[Paper] Clustered Federated Learning with Hierarchical Knowledge Distillation

Published: 1 month ago (December 11, 2025 at 04:08 AM EST)

4 min read

Source: arXiv

Source: arXiv - 2512.10443v1

Overview

Clustered Federated Learning (CFL) tackles the classic federated‑learning problem of heterogeneous data by grouping similar edge devices into clusters and training a model per cluster. The new paper Clustered Federated Learning with Hierarchical Knowledge Distillation (CFLHKD) pushes this idea a step further: it introduces a hierarchical training pipeline (edge‑level clusters + cloud‑level global model) and a multi‑teacher knowledge‑distillation mechanism that lets clusters learn from each other without sacrificing their personalization. The result is a more accurate and communication‑efficient solution for large‑scale IoT deployments.

Key Contributions

Hierarchical CFL framework – bi‑level aggregation that simultaneously produces cluster‑specific models at the edge and a unified global model in the cloud.
CFLHKD personalization scheme – leverages multi‑teacher knowledge distillation to share “soft” knowledge across clusters while retaining cluster‑level nuances.
Bi‑directional knowledge flow – cluster models act as teachers for the global model and vice‑versa, closing the gap between local and global learning.
Extensive empirical validation – experiments on standard federated benchmarks (e.g., FEMNIST, CIFAR‑10/100) show 3.3 %–7.6 % accuracy gains over strong CFL baselines for both cluster‑specific and global models.
Communication‑efficiency analysis – demonstrates that hierarchical aggregation reduces the number of required uplink rounds compared with naïve per‑cluster training.

Methodology

Client Clustering – Devices are first grouped using a similarity metric on their local data distributions (e.g., cosine similarity of model updates).
Edge‑Level Training – Within each cluster, clients perform standard FedAvg rounds, producing a cluster model that captures the shared patterns of that group.
Hierarchical Aggregation
- Cluster → Cloud: Cluster models are sent to a central server, where they are aggregated into a global model.
- Cloud → Cluster: The global model is broadcast back to clusters, serving as an additional teacher.
Multi‑Teacher Knowledge Distillation – Each cluster model is fine‑tuned using a loss that blends:
- Local cross‑entropy (preserving client‑specific performance)
- Distillation loss from the global model (global knowledge)
- Distillation loss from peer clusters (inter‑cluster knowledge)
The “soft targets” from multiple teachers are weighted to avoid overwhelming any single source, enabling knowledge sharing without eroding personalization.
Iterative Loop – Steps 2‑4 repeat for several communication rounds until convergence.

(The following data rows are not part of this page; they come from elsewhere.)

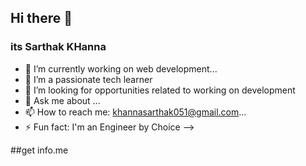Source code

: ## Hi there 👋
### its Sarthak KHanna

- 🔭 I’m currently working on web development...
- 🌱 I’m a passionate tech learner
- 👯 I’m looking for opportunities related to working on development
- 💬 Ask me about ...
- 📫 How to reach me: khannasarthak051@gmail.com...
- ⚡ Fun fact: I'm an Engineer by Choice
 -->



<!--
**sarthakkhanna24/sarthakkhanna24** is a ✨ _special_ ✨ repository because its `README.md` (this file) appears on your GitHub profile.

Here are some ideas to get you started:
 -->
 
##get info.me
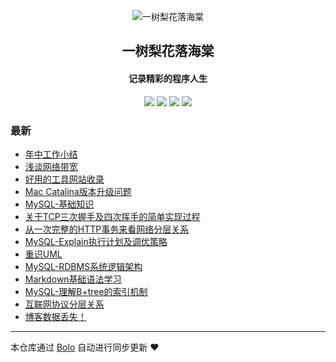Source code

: <p align="center"><img alt="一树梨花落海棠" src="https://cdn.zhangfeibiao.com/wp-content/uploads/2018/10/微信图片_20181023111351.jpg"></p><h2 align="center">
一树梨花落海棠
</h2>

<h4 align="center">记录精彩的程序人生</h4>
<p align="center"><a title="一树梨花落海棠" target="_blank" href="https://github.com/zhangfeibiao/bolo-blog"><img src="https://img.shields.io/github/last-commit/zhangfeibiao/bolo-blog.svg?style=flat-square&color=FF9900"></a>
<a title="GitHub repo size in bytes" target="_blank" href="https://github.com/zhangfeibiao/bolo-blog"><img src="https://img.shields.io/github/repo-size/zhangfeibiao/bolo-blog.svg?style=flat-square"></a>
<a title="Bolo Version" target="_blank" href="https://github.com/adlered/bolo-solo"><img src="https://img.shields.io/badge/bolo-v2.0 稳定版-f1e05a.svg?style=flat-square&color=blueviolet"></a>
<a title="Hits" target="_blank" href="https://github.com/88250/hits"><img src="https://hits.b3log.org/zhangfeibiao/bolo-blog.svg"></a></p>

### 最新

* [年中工作小结](http://101.224.11.161/bolo_war/articles/2020/08/29/1598697067344.html)
* [浅谈网络带宽](http://101.224.11.161/bolo_war/articles/2020/08/22/1598104178377.html)
* [好用的工具网站收录](http://101.224.11.161/bolo_war/toolSites)
* [Mac Catalina版本升级问题](http://101.224.11.161/bolo_war/1593959772687.html)
* [MySQL-基础知识](http://101.224.11.161/bolo_war/1593949777404.html)
* [关于TCP三次握手及四次挥手的简单实现过程](http://101.224.11.161/bolo_war/1593945016007.html)
* [从一次完整的HTTP事务来看网络分层关系](http://101.224.11.161/bolo_war/1593944291815.html)
* [MySQL-Explain执行计划及调优策略](http://101.224.11.161/bolo_war/593928128028.html)
* [重识UML](http://101.224.11.161/bolo_war/1593860043217.html)
* [MySQL-RDBMS系统逻辑架构](http://101.224.11.161/bolo_war/1593860013350.html)
* [Markdown基础语法学习](http://101.224.11.161/bolo_war/1593851867749.html)
* [MySQL-理解B+tree的索引机制](http://101.224.11.161/bolo_war/1593851663949.html)
* [互联网协议分层关系](http://101.224.11.161/bolo_war/1575995062860.html)
* [博客数据丢失！](http://101.224.11.161/bolo_war/hello-solo)



---

本仓库通过 [Bolo](https://github.com/adlered/bolo-solo) 自动进行同步更新 ❤️ 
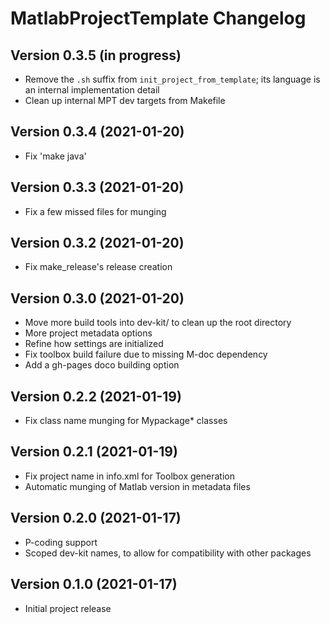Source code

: MatlabProjectTemplate Changelog
===============================

Version 0.3.5 (in progress)
---------------------------

* Remove the `.sh` suffix from `init_project_from_template`; its language is an internal implementation detail
* Clean up internal MPT dev targets from Makefile

Version 0.3.4 (2021-01-20)
--------------------------

* Fix 'make java'

Version 0.3.3 (2021-01-20)
--------------------------

* Fix a few missed files for munging

Version 0.3.2 (2021-01-20)
--------------------------

* Fix make_release's release creation

Version 0.3.0 (2021-01-20)
--------------------------

* Move more build tools into dev-kit/ to clean up the root directory
* More project metadata options
* Refine how settings are initialized
* Fix toolbox build failure due to missing M-doc dependency
* Add a gh-pages doco building option

Version 0.2.2 (2021-01-19)
--------------------------

* Fix class name munging for Mypackage* classes

Version 0.2.1 (2021-01-19)
--------------------------

* Fix project name in info.xml for Toolbox generation
* Automatic munging of Matlab version in metadata files

Version 0.2.0 (2021-01-17)
--------------------------

* P-coding support
* Scoped dev-kit names, to allow for compatibility with other packages

Version 0.1.0 (2021-01-17)
--------------------------

* Initial project release
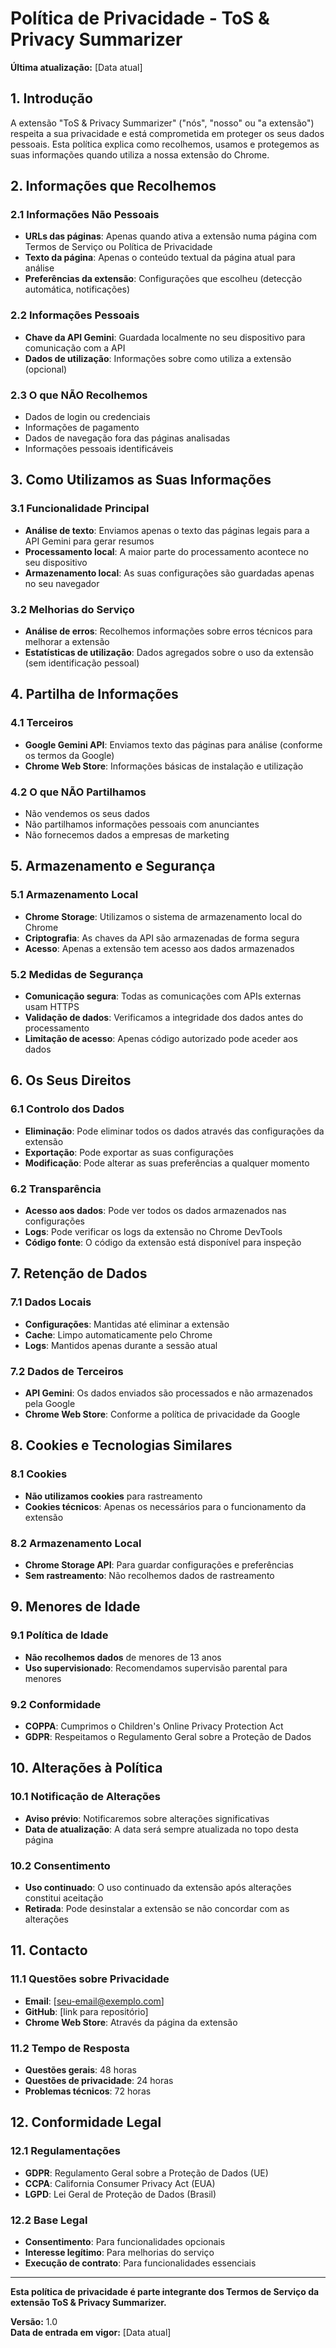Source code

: # Política de Privacidade - ToS & Privacy Summarizer

**Última atualização:** [Data atual]

## 1. Introdução

A extensão "ToS & Privacy Summarizer" ("nós", "nosso" ou "a extensão") respeita a sua privacidade e está comprometida em proteger os seus dados pessoais. Esta política explica como recolhemos, usamos e protegemos as suas informações quando utiliza a nossa extensão do Chrome.

## 2. Informações que Recolhemos

### 2.1 Informações Não Pessoais
- **URLs das páginas**: Apenas quando ativa a extensão numa página com Termos de Serviço ou Política de Privacidade
- **Texto da página**: Apenas o conteúdo textual da página atual para análise
- **Preferências da extensão**: Configurações que escolheu (detecção automática, notificações)

### 2.2 Informações Pessoais
- **Chave da API Gemini**: Guardada localmente no seu dispositivo para comunicação com a API
- **Dados de utilização**: Informações sobre como utiliza a extensão (opcional)

### 2.3 O que NÃO Recolhemos
- Dados de login ou credenciais
- Informações de pagamento
- Dados de navegação fora das páginas analisadas
- Informações pessoais identificáveis

## 3. Como Utilizamos as Suas Informações

### 3.1 Funcionalidade Principal
- **Análise de texto**: Enviamos apenas o texto das páginas legais para a API Gemini para gerar resumos
- **Processamento local**: A maior parte do processamento acontece no seu dispositivo
- **Armazenamento local**: As suas configurações são guardadas apenas no seu navegador

### 3.2 Melhorias do Serviço
- **Análise de erros**: Recolhemos informações sobre erros técnicos para melhorar a extensão
- **Estatísticas de utilização**: Dados agregados sobre o uso da extensão (sem identificação pessoal)

## 4. Partilha de Informações

### 4.1 Terceiros
- **Google Gemini API**: Enviamos texto das páginas para análise (conforme os termos da Google)
- **Chrome Web Store**: Informações básicas de instalação e utilização

### 4.2 O que NÃO Partilhamos
- Não vendemos os seus dados
- Não partilhamos informações pessoais com anunciantes
- Não fornecemos dados a empresas de marketing

## 5. Armazenamento e Segurança

### 5.1 Armazenamento Local
- **Chrome Storage**: Utilizamos o sistema de armazenamento local do Chrome
- **Criptografia**: As chaves da API são armazenadas de forma segura
- **Acesso**: Apenas a extensão tem acesso aos dados armazenados

### 5.2 Medidas de Segurança
- **Comunicação segura**: Todas as comunicações com APIs externas usam HTTPS
- **Validação de dados**: Verificamos a integridade dos dados antes do processamento
- **Limitação de acesso**: Apenas código autorizado pode aceder aos dados

## 6. Os Seus Direitos

### 6.1 Controlo dos Dados
- **Eliminação**: Pode eliminar todos os dados através das configurações da extensão
- **Exportação**: Pode exportar as suas configurações
- **Modificação**: Pode alterar as suas preferências a qualquer momento

### 6.2 Transparência
- **Acesso aos dados**: Pode ver todos os dados armazenados nas configurações
- **Logs**: Pode verificar os logs da extensão no Chrome DevTools
- **Código fonte**: O código da extensão está disponível para inspeção

## 7. Retenção de Dados

### 7.1 Dados Locais
- **Configurações**: Mantidas até eliminar a extensão
- **Cache**: Limpo automaticamente pelo Chrome
- **Logs**: Mantidos apenas durante a sessão atual

### 7.2 Dados de Terceiros
- **API Gemini**: Os dados enviados são processados e não armazenados pela Google
- **Chrome Web Store**: Conforme a política de privacidade da Google

## 8. Cookies e Tecnologias Similares

### 8.1 Cookies
- **Não utilizamos cookies** para rastreamento
- **Cookies técnicos**: Apenas os necessários para o funcionamento da extensão

### 8.2 Armazenamento Local
- **Chrome Storage API**: Para guardar configurações e preferências
- **Sem rastreamento**: Não recolhemos dados de rastreamento

## 9. Menores de Idade

### 9.1 Política de Idade
- **Não recolhemos dados** de menores de 13 anos
- **Uso supervisionado**: Recomendamos supervisão parental para menores

### 9.2 Conformidade
- **COPPA**: Cumprimos o Children's Online Privacy Protection Act
- **GDPR**: Respeitamos o Regulamento Geral sobre a Proteção de Dados

## 10. Alterações à Política

### 10.1 Notificação de Alterações
- **Aviso prévio**: Notificaremos sobre alterações significativas
- **Data de atualização**: A data será sempre atualizada no topo desta página

### 10.2 Consentimento
- **Uso continuado**: O uso continuado da extensão após alterações constitui aceitação
- **Retirada**: Pode desinstalar a extensão se não concordar com as alterações

## 11. Contacto

### 11.1 Questões sobre Privacidade
- **Email**: [seu-email@exemplo.com]
- **GitHub**: [link para repositório]
- **Chrome Web Store**: Através da página da extensão

### 11.2 Tempo de Resposta
- **Questões gerais**: 48 horas
- **Questões de privacidade**: 24 horas
- **Problemas técnicos**: 72 horas

## 12. Conformidade Legal

### 12.1 Regulamentações
- **GDPR**: Regulamento Geral sobre a Proteção de Dados (UE)
- **CCPA**: California Consumer Privacy Act (EUA)
- **LGPD**: Lei Geral de Proteção de Dados (Brasil)

### 12.2 Base Legal
- **Consentimento**: Para funcionalidades opcionais
- **Interesse legítimo**: Para melhorias do serviço
- **Execução de contrato**: Para funcionalidades essenciais

---

**Esta política de privacidade é parte integrante dos Termos de Serviço da extensão ToS & Privacy Summarizer.**

**Versão:** 1.0  
**Data de entrada em vigor:** [Data atual]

The approach stays within the federated learning constraints: raw data never leaves the device, and only model parameters or distilled logits are exchanged.

Results & Findings

Dataset	Baseline (CFL)	CFLHKD (Cluster)	CFLHKD (Global)	Relative Gain
FEMNIST	78.1 %	84.3 %	81.7 %	+6.2 % (cluster)
CIFAR‑10	71.4 %	76.9 %	74.2 %	+5.5 % (cluster)
CIFAR‑100	58.2 %	63.5 %	61.0 %	+5.3 % (cluster)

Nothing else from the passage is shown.